■ RECORDS SUPPLIED ■
%%

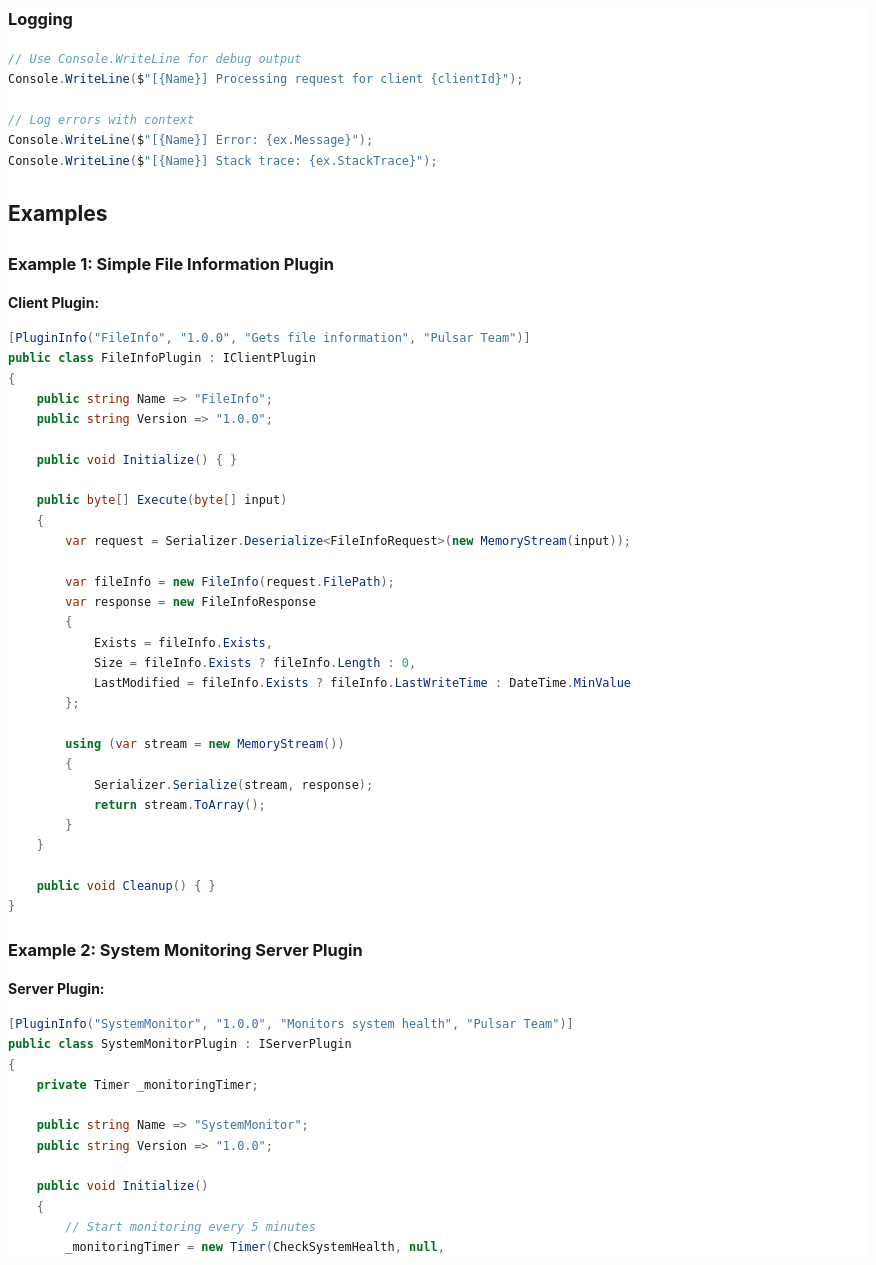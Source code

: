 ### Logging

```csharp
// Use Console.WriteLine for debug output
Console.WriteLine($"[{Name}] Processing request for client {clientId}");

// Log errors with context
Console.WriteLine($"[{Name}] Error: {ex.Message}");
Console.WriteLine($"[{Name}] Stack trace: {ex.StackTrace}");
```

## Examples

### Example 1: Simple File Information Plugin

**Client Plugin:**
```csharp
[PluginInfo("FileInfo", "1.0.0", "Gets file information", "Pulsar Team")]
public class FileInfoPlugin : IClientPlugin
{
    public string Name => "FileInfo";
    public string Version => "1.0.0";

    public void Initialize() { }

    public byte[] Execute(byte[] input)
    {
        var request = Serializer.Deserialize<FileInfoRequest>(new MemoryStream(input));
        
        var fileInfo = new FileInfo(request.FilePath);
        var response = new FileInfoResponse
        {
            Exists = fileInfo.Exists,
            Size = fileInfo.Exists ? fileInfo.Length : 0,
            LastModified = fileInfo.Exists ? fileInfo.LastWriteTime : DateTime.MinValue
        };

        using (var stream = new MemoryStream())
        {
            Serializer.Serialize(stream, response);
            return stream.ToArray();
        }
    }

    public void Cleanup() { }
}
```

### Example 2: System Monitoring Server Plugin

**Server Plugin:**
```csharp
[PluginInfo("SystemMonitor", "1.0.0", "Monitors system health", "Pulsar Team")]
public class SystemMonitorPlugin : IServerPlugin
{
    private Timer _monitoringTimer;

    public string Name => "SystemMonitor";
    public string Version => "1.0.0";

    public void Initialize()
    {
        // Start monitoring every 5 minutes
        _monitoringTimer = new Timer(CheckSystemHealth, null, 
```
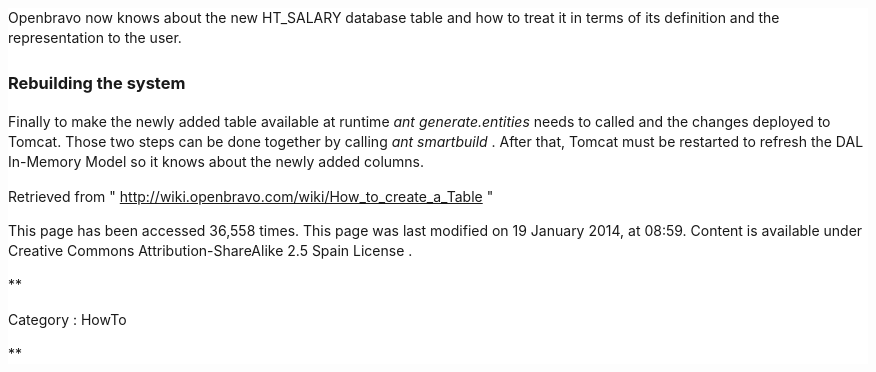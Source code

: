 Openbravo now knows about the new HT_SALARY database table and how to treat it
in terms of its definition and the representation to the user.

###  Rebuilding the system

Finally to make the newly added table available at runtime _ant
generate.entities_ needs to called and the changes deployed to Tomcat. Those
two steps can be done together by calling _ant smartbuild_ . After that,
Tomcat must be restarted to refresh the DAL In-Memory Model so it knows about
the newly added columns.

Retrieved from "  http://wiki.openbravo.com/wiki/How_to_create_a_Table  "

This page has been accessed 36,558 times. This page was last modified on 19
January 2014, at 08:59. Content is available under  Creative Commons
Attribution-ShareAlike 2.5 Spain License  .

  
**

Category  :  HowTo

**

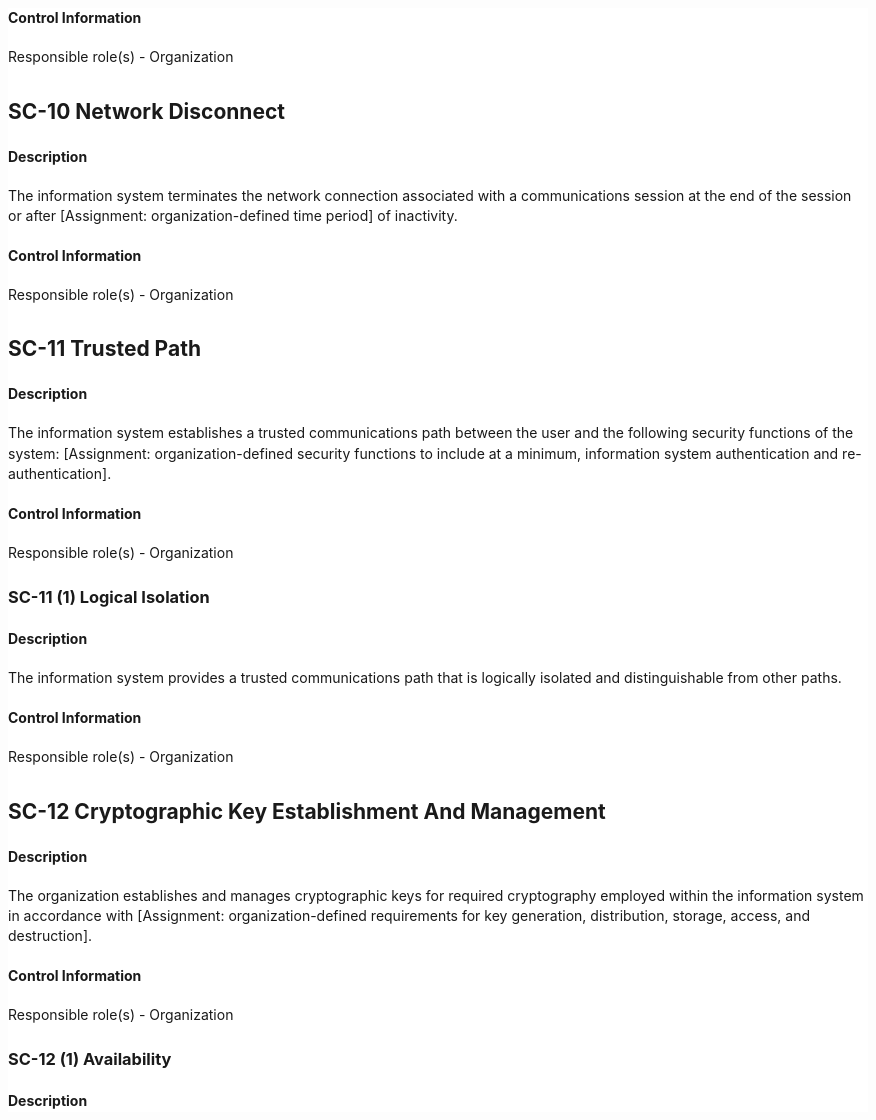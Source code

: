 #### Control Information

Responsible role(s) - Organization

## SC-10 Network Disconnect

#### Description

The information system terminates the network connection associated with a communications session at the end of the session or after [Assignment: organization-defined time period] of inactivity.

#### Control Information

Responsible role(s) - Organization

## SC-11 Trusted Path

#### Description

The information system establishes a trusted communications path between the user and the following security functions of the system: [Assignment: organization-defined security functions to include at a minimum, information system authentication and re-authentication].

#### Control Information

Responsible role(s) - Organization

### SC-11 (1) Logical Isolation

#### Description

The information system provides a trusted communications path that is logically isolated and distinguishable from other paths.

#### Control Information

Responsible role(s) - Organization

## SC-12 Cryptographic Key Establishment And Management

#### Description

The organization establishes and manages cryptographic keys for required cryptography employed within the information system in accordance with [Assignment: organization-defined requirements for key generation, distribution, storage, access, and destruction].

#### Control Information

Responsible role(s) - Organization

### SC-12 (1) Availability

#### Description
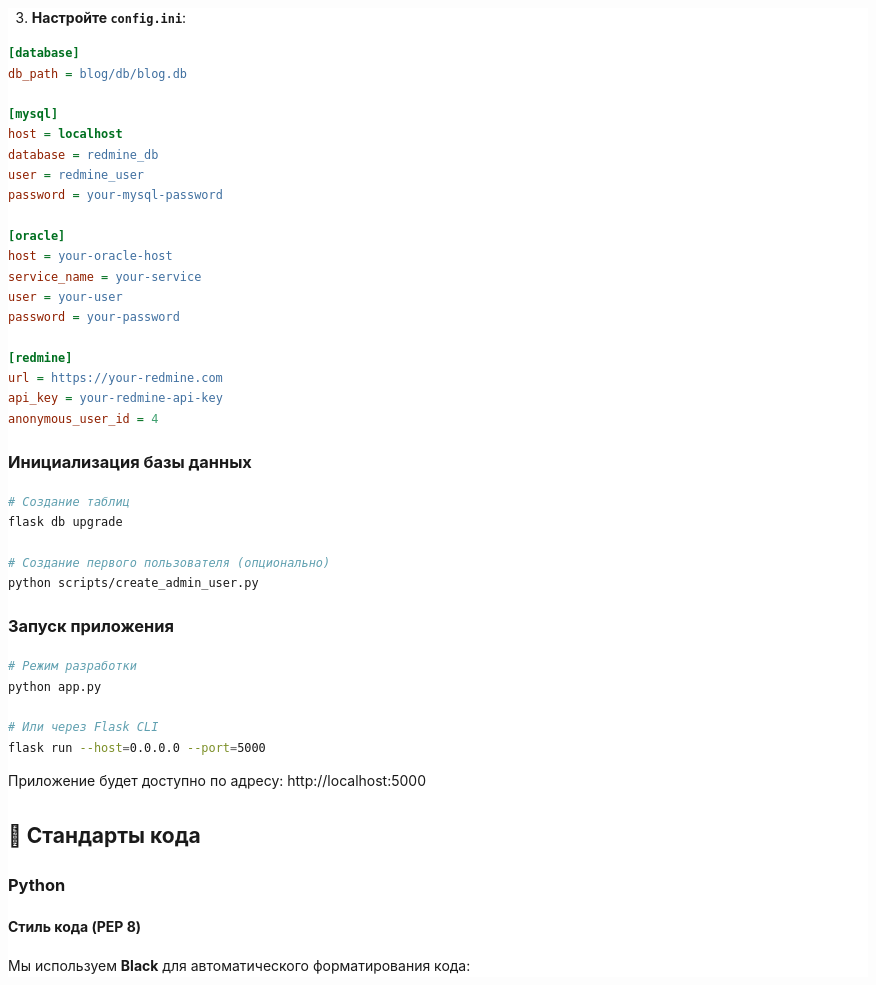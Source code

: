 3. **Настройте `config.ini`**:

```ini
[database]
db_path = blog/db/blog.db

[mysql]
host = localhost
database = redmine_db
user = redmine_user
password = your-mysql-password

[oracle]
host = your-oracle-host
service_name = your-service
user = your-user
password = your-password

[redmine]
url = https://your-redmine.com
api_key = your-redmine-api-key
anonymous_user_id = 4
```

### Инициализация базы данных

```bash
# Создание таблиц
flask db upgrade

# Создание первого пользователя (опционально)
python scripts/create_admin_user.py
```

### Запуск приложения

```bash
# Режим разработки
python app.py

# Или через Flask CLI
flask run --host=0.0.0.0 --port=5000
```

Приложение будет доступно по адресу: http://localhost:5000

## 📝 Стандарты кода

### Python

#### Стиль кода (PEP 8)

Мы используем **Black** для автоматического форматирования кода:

%%

■ DESCRIPTION OF THE TASK ■
Please repeat the data above exactly as it appears, pictures excluded.

■ TASK SOLUTION ■
Source code

: ### Logging

```csharp
// Use Console.WriteLine for debug output
Console.WriteLine($"[{Name}] Processing request for client {clientId}");

// Log errors with context
Console.WriteLine($"[{Name}] Error: {ex.Message}");
Console.WriteLine($"[{Name}] Stack trace: {ex.StackTrace}");
```

## Examples

### Example 1: Simple File Information Plugin

**Client Plugin:**
```csharp
[PluginInfo("FileInfo", "1.0.0", "Gets file information", "Pulsar Team")]
public class FileInfoPlugin : IClientPlugin
{
    public string Name => "FileInfo";
    public string Version => "1.0.0";

    public void Initialize() { }

    public byte[] Execute(byte[] input)
    {
        var request = Serializer.Deserialize<FileInfoRequest>(new MemoryStream(input));
        
        var fileInfo = new FileInfo(request.FilePath);
        var response = new FileInfoResponse
        {
            Exists = fileInfo.Exists,
            Size = fileInfo.Exists ? fileInfo.Length : 0,
            LastModified = fileInfo.Exists ? fileInfo.LastWriteTime : DateTime.MinValue
        };

        using (var stream = new MemoryStream())
        {
            Serializer.Serialize(stream, response);
            return stream.ToArray();
        }
    }

    public void Cleanup() { }
}
```

### Example 2: System Monitoring Server Plugin

**Server Plugin:**
```csharp
[PluginInfo("SystemMonitor", "1.0.0", "Monitors system health", "Pulsar Team")]
public class SystemMonitorPlugin : IServerPlugin
{
    private Timer _monitoringTimer;

    public string Name => "SystemMonitor";
    public string Version => "1.0.0";

    public void Initialize()
    {
        // Start monitoring every 5 minutes
        _monitoringTimer = new Timer(CheckSystemHealth, null, 
```
Source code

: Openbravo now knows about the new HT_SALARY database table and how to treat it
in terms of its definition and the representation to the user.

###  Rebuilding the system

Finally to make the newly added table available at runtime _ant
generate.entities_ needs to called and the changes deployed to Tomcat. Those
two steps can be done together by calling _ant smartbuild_ . After that,
Tomcat must be restarted to refresh the DAL In-Memory Model so it knows about
the newly added columns.

Retrieved from "  http://wiki.openbravo.com/wiki/How_to_create_a_Table  "

This page has been accessed 36,558 times. This page was last modified on 19
January 2014, at 08:59. Content is available under  Creative Commons
Attribution-ShareAlike 2.5 Spain License  .

  
**

Category  :  HowTo

**

Source code

: #### Control Information

Responsible role(s) - Organization

## SC-10 Network Disconnect

#### Description

The information system terminates the network connection associated with a communications session at the end of the session or after [Assignment: organization-defined time period] of inactivity.

#### Control Information

Responsible role(s) - Organization

## SC-11 Trusted Path

#### Description

The information system establishes a trusted communications path between the user and the following security functions of the system: [Assignment: organization-defined security functions to include at a minimum, information system authentication and re-authentication].

#### Control Information

Responsible role(s) - Organization

### SC-11 (1) Logical Isolation

#### Description

The information system provides a trusted communications path that is logically isolated and distinguishable from other paths.

#### Control Information

Responsible role(s) - Organization

## SC-12 Cryptographic Key Establishment And Management

#### Description

The organization establishes and manages cryptographic keys for required cryptography employed within the information system in accordance with [Assignment: organization-defined requirements for key generation, distribution, storage, access, and destruction].

#### Control Information

Responsible role(s) - Organization

### SC-12 (1) Availability

#### Description
Source code

: 3. **Настройте `config.ini`**:

```ini
[database]
db_path = blog/db/blog.db

[mysql]
host = localhost
database = redmine_db
user = redmine_user
password = your-mysql-password

[oracle]
host = your-oracle-host
service_name = your-service
user = your-user
password = your-password

[redmine]
url = https://your-redmine.com
api_key = your-redmine-api-key
anonymous_user_id = 4
```

### Инициализация базы данных

```bash
# Создание таблиц
flask db upgrade

# Создание первого пользователя (опционально)
python scripts/create_admin_user.py
```

### Запуск приложения

```bash
# Режим разработки
python app.py

# Или через Flask CLI
flask run --host=0.0.0.0 --port=5000
```

Приложение будет доступно по адресу: http://localhost:5000

## 📝 Стандарты кода

### Python

#### Стиль кода (PEP 8)

Мы используем **Black** для автоматического форматирования кода:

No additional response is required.